Saved entries
* * * * * * *

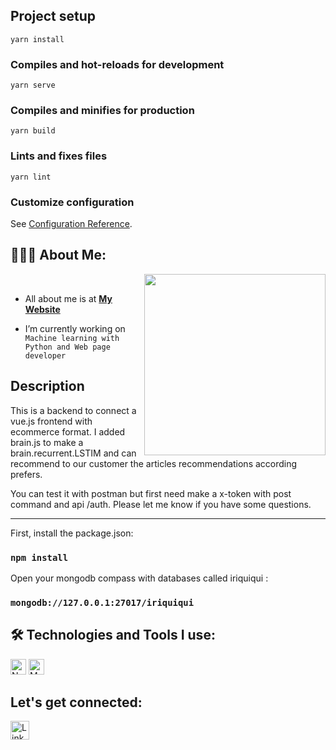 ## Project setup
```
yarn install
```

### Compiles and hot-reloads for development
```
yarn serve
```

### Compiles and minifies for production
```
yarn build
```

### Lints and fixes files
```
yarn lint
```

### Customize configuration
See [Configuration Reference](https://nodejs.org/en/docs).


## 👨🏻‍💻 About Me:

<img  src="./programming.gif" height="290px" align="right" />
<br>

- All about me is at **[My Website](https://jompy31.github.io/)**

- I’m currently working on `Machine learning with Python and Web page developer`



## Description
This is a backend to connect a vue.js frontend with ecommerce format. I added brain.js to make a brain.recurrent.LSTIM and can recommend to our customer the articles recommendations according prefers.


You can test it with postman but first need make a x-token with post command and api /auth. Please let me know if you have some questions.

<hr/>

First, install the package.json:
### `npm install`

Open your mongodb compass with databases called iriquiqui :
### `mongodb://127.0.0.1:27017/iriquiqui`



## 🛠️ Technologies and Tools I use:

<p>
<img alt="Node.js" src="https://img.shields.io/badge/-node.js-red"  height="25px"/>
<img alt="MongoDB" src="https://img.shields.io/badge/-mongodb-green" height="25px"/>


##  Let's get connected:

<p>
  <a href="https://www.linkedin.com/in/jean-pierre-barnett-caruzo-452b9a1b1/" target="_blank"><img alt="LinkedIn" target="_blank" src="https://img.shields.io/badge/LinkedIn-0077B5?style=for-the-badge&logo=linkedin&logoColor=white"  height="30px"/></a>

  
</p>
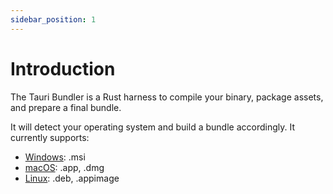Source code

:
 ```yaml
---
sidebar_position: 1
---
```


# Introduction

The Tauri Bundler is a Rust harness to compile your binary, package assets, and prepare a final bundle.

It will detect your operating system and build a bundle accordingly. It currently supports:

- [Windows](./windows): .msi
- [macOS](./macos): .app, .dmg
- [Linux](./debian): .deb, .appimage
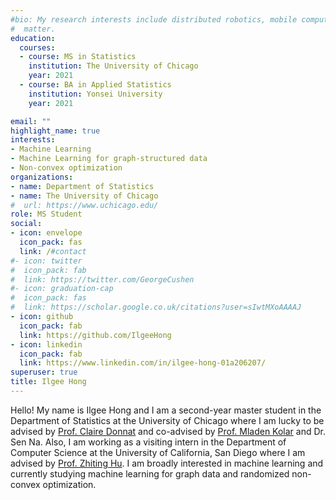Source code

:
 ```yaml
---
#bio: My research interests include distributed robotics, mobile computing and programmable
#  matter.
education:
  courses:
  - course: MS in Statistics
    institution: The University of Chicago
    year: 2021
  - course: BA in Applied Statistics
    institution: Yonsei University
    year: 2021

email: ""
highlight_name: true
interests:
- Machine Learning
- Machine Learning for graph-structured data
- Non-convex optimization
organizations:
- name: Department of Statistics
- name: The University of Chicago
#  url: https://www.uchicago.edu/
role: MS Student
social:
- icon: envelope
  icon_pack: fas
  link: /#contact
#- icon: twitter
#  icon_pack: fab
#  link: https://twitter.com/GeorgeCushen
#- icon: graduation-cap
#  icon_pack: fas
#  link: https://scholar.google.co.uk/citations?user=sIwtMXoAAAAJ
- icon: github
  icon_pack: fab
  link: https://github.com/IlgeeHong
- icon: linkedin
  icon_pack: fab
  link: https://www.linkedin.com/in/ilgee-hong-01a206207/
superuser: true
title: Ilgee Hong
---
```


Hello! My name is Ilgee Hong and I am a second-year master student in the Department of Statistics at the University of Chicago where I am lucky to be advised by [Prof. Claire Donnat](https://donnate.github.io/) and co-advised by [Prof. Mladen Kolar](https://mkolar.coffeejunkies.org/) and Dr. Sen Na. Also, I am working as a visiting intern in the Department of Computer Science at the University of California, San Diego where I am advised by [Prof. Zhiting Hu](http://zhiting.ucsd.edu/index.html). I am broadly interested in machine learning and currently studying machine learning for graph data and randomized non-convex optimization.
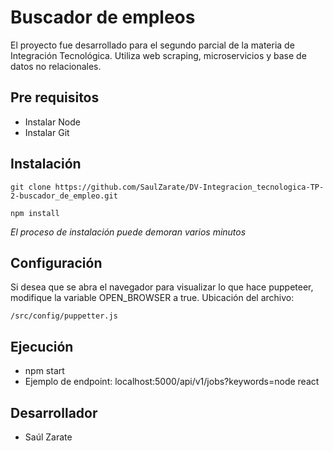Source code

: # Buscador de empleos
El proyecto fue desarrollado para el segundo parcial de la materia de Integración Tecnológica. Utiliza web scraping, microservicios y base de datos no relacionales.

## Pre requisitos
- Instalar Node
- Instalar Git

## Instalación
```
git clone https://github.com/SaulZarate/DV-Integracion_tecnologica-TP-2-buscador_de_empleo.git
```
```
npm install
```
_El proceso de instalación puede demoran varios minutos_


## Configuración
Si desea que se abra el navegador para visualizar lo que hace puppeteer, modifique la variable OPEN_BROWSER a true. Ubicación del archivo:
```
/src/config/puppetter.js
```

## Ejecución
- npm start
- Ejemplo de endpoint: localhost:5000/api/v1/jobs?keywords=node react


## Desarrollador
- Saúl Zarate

* * * * * * *

** WORK ITEM **
Among the entries, how many lines include the string "optimization"? Please reply with only the number.

** RESPONSE **
2